Start of Block

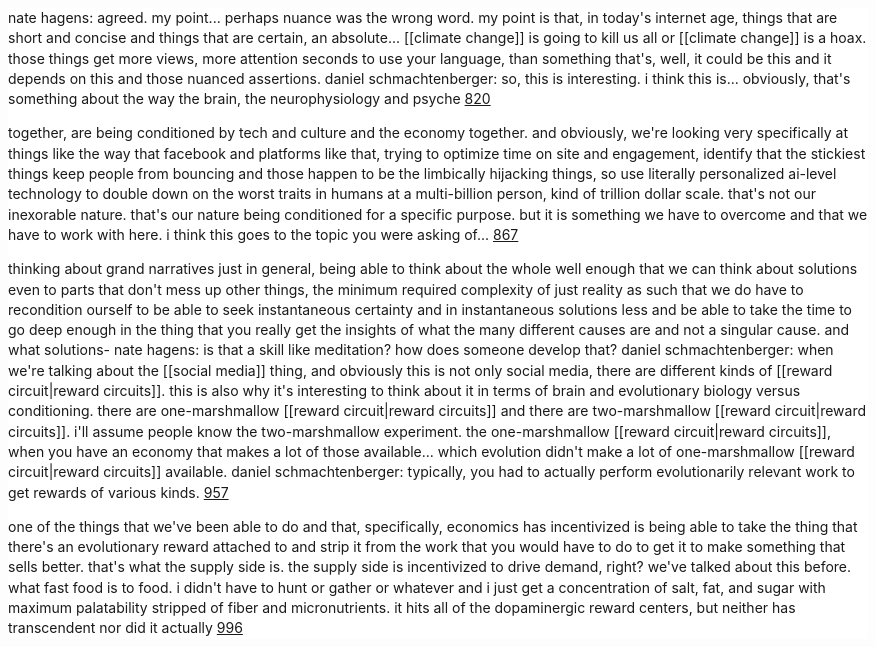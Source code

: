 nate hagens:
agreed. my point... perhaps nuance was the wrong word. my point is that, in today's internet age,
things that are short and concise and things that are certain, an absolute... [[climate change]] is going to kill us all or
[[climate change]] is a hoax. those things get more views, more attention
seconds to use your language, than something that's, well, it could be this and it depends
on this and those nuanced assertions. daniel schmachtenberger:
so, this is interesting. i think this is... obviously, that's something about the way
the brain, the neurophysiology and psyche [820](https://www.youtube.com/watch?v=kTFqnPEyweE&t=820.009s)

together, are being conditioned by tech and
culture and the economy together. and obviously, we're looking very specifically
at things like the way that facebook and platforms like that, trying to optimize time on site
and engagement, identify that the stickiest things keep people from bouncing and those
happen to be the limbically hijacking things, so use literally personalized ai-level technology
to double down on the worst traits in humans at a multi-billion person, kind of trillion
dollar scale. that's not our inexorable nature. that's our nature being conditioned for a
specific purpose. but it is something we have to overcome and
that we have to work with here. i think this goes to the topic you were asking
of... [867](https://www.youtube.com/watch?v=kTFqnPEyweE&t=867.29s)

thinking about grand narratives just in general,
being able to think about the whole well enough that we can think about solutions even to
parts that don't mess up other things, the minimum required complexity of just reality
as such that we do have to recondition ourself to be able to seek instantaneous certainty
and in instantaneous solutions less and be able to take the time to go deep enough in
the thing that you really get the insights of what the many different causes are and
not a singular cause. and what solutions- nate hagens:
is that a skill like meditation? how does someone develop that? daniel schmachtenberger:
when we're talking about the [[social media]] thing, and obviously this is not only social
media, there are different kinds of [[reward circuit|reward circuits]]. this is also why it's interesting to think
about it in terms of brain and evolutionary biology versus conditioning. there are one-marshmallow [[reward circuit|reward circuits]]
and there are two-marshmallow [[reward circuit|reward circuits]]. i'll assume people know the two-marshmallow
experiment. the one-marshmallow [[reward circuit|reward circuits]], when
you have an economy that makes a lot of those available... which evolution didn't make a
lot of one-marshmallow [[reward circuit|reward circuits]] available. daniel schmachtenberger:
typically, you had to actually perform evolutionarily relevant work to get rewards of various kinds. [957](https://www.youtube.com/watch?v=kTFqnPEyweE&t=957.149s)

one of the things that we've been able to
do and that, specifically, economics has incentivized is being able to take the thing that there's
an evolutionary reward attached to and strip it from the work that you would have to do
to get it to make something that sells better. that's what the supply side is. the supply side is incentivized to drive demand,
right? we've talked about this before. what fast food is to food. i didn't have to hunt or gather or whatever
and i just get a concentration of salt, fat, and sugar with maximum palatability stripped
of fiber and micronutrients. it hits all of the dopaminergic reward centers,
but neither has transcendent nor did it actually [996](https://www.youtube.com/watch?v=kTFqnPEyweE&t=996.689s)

End of Block
Start of Block

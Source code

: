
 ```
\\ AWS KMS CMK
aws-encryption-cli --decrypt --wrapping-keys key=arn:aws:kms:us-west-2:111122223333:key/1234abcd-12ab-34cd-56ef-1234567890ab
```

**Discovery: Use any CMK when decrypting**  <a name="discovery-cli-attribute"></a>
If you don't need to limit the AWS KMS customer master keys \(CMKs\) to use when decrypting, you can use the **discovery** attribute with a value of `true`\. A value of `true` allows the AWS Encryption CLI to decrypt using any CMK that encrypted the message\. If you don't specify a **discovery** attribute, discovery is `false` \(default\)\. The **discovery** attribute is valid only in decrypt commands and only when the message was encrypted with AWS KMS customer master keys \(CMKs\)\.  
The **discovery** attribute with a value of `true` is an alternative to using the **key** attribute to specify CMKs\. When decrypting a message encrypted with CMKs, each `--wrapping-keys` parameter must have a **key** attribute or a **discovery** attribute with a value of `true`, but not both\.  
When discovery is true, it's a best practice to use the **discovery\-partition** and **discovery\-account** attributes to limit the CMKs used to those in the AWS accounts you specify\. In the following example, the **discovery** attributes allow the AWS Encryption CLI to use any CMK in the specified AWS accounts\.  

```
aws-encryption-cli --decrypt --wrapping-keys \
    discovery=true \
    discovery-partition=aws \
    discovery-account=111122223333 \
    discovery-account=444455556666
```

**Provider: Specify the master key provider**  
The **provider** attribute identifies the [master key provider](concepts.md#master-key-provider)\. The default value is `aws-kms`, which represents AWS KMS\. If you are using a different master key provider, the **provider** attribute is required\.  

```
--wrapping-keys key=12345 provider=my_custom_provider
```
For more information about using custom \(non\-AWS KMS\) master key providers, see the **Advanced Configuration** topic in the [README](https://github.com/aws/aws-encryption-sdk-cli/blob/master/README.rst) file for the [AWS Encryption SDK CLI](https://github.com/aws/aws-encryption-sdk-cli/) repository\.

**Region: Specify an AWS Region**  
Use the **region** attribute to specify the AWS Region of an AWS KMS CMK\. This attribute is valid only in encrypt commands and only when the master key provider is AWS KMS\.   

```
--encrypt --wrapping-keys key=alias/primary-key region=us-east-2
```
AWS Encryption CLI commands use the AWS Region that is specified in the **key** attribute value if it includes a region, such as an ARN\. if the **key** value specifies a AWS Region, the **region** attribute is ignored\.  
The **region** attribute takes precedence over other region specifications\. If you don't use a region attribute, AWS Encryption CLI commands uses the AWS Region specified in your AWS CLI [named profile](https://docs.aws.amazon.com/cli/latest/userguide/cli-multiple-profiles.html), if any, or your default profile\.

End of Block
Start of Block

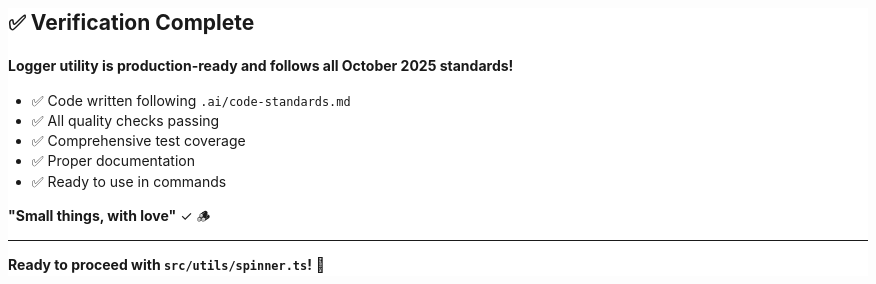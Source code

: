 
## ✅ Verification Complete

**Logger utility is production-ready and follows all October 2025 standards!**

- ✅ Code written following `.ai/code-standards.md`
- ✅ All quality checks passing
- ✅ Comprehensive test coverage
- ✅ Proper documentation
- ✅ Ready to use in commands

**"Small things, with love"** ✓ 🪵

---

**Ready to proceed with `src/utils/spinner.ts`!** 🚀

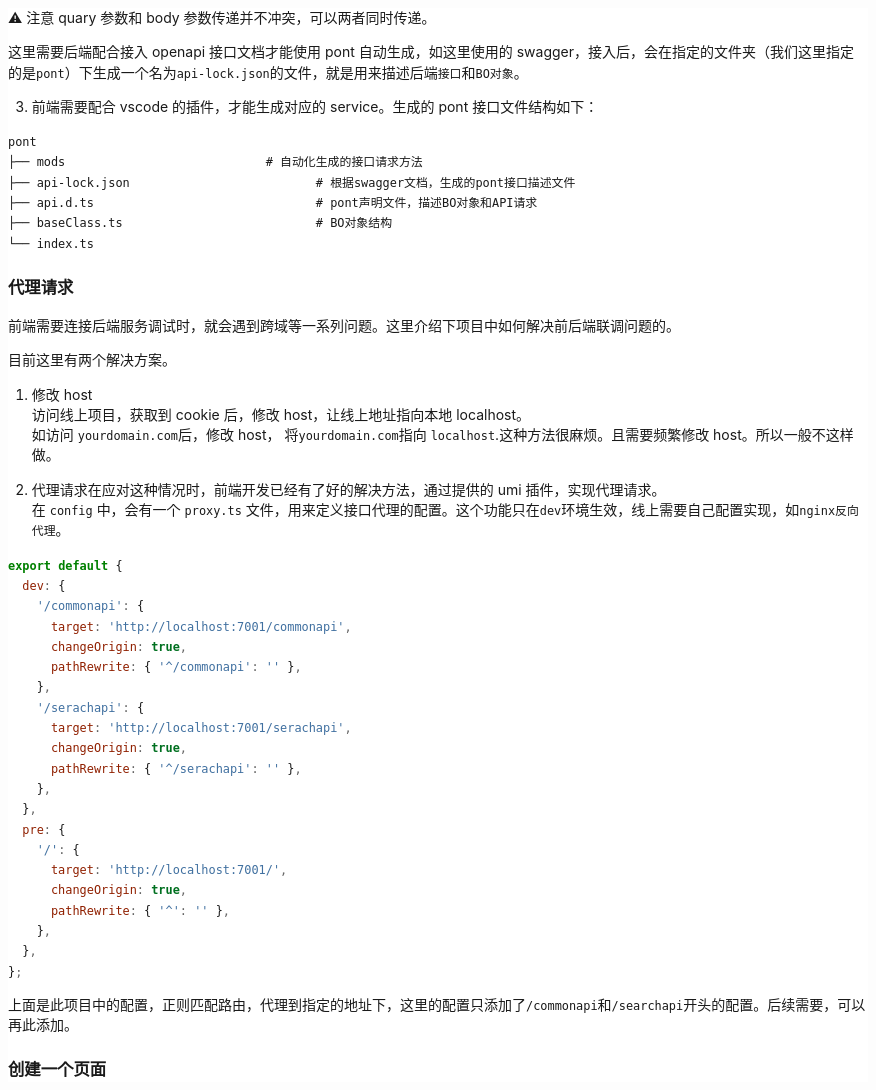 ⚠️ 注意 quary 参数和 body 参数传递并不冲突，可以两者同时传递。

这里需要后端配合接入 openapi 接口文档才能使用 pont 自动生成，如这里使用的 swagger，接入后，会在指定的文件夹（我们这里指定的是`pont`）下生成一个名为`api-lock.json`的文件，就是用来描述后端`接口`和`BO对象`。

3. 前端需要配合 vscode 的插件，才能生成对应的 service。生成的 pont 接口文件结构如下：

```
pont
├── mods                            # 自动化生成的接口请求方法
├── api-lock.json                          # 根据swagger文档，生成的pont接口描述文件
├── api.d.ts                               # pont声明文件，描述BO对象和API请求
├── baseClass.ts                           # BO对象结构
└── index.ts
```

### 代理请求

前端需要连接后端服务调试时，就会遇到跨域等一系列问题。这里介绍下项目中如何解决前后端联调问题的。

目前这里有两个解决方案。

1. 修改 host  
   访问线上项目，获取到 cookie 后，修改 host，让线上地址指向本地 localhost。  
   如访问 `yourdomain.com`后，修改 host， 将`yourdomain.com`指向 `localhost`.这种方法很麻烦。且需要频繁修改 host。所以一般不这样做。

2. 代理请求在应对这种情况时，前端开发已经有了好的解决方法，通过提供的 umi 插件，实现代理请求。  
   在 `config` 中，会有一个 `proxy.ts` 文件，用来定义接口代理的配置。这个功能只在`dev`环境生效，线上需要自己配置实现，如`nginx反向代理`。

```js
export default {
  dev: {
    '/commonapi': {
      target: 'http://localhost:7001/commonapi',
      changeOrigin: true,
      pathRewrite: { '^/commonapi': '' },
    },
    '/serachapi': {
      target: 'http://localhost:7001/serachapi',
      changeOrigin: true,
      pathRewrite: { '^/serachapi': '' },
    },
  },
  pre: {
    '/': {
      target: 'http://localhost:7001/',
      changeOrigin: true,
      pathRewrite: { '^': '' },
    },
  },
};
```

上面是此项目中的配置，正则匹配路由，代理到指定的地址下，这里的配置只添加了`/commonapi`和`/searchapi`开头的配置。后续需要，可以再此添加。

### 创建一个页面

End of Block

:: What you should do ::
The required output is every line above from the one with "and i just get" down to the one with "but neither has", restated word for word, ends included.

:: Solved exercise ::
and i just get a concentration of salt, fat, and sugar with maximum palatability stripped
of fiber and micronutrients. it hits all of the dopaminergic reward centers,
but neither has transcendent nor did it actually [996](https://www.youtube.com/watch?v=kTFqnPEyweE&t=996.689s)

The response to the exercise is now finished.